Rebuilding this place in Ashfield – the farm and the theater – and going into a daily regimen of physical training – allowed me to regain the connection with my body and to lose the sense of the rat-race.

That not only nurtured my inner life, but also helped me rediscover my art: daily walks in the woods, working with my hands, creating buildings, managing many different elements, raising four kids – mine and Stacy’s. It transformed things. I lost the urgency of having to “sell” a production in the city, and that freed something in me.

 

the only Latino for miles around

Instead, I focused methodically on myself, and on the young people who were coming here to study. Over the years I’ve worked with around 650 students, about 20% of whom I’m still connected to. By that process I rediscovered who I was, in a deep way, and – strangely – that happened to me in a completely foreign landscape and culture.

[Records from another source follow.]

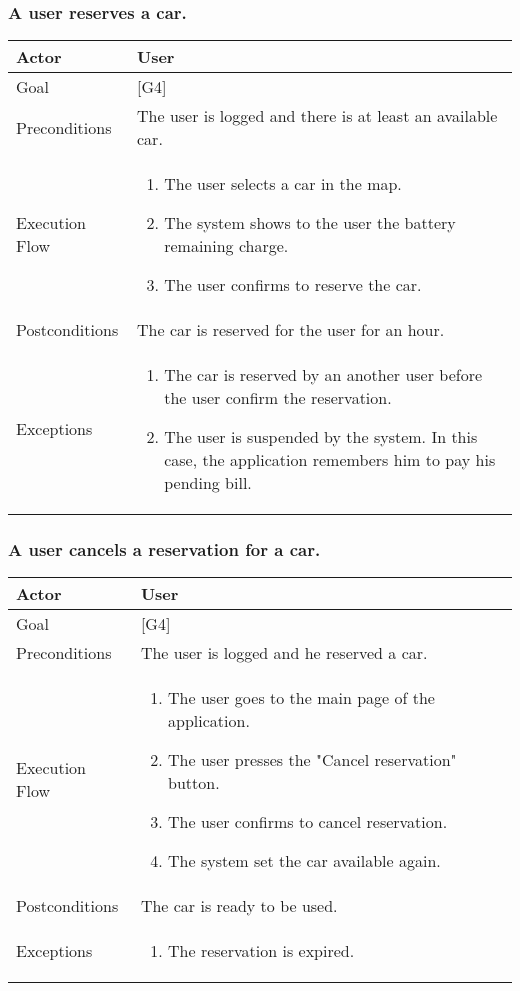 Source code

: \documentclass{article}
\begin{document}
	\subsubsection{A user reserves a car.}
	\begin{tabularx}{\textwidth}{  l  X  }
		\hline
		Actor & User\\
		\hline
		Goal & [G4]\\
		\hline
		Preconditions & The user is logged and there is at least an available car.\\
		\hline
		Execution Flow & \begin{enumerate}
			\item{The user selects a car in the map.}
										 \item{The system shows to the user the battery remaining charge.}
										 \item{The user confirms to reserve the car.}
										\end{enumerate}\\
		\hline
		Postconditions & The car is reserved for the user for an hour. \\
		\hline
		Exceptions & \begin{enumerate}
			\item{The car is reserved by an another user before the user confirm the reservation.}
								 \item{The user is suspended by the system. In this case, the application remembers him to pay his pending bill.}
								\end{enumerate}\\
		\hline
	\end{tabularx}

  \subsubsection{A user cancels a reservation for a car.}
	\begin{tabularx}{\textwidth}{  l  X  }
		\hline
		Actor & User\\
		\hline
		Goal & [G4]\\
		\hline
		Preconditions & The user is logged and he reserved a car.\\
		\hline
		Execution Flow & \begin{enumerate}
			               \item{The user goes to the main page of the application.}
                     \item{The user presses the "Cancel reservation" button.}
										 \item{The user confirms to cancel reservation.}
                     \item{The system set the car available again.}
										\end{enumerate}\\
		\hline
		Postconditions & The car is ready to be used. \\
		\hline
		Exceptions & \begin{enumerate}
			\item{The reservation is expired.}
								\end{enumerate}\\
		\hline
	\end{tabularx}
\end{document}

I felt like an outsider in my country and in the culture of Argentina, but here it was ok that I was an outsider, the only Latino for miles around.

living culture

In moving out here, away from a major city, we took away the pressure – we allow time for process and for inner exploration. A rehearsal is not just a stage rehearsal, it’s also constructing the buildings, cooking for everyone, having a relationship with the town, which is very intense and continual. That’s where the idea of living culture kicks in.

revealing ourselves

As an ensemble, we bring a lot of parts of ourselves to any given show – we develop and create – and then Stacy edits. We actors present etudes – then she composes around that – everything becomes a picture. It’s not something you can predict or foretell – each one is working on themselves – the imagination kicks in. Perhaps only 1% of what we have created is actually used in the final production. And then our only job as performers is to remember, and to deliver – to reveal ourselves in front of people.

Double Edge theater ensemble, Carlos between the guitar and the drum (photo courtesy of Double Edge)

depending on one another

Double Edge is completely imbricated in the fabric of the town, like the scales of a fish, one on top of each other, depending on one another. We don’t expand – we grow. There are other values that I deeply cherish, as well – the friendship and the care: how do we take of our old people – and our kids? This has a great value to me – as a Latino, emotions occupy a very important place. And they take time.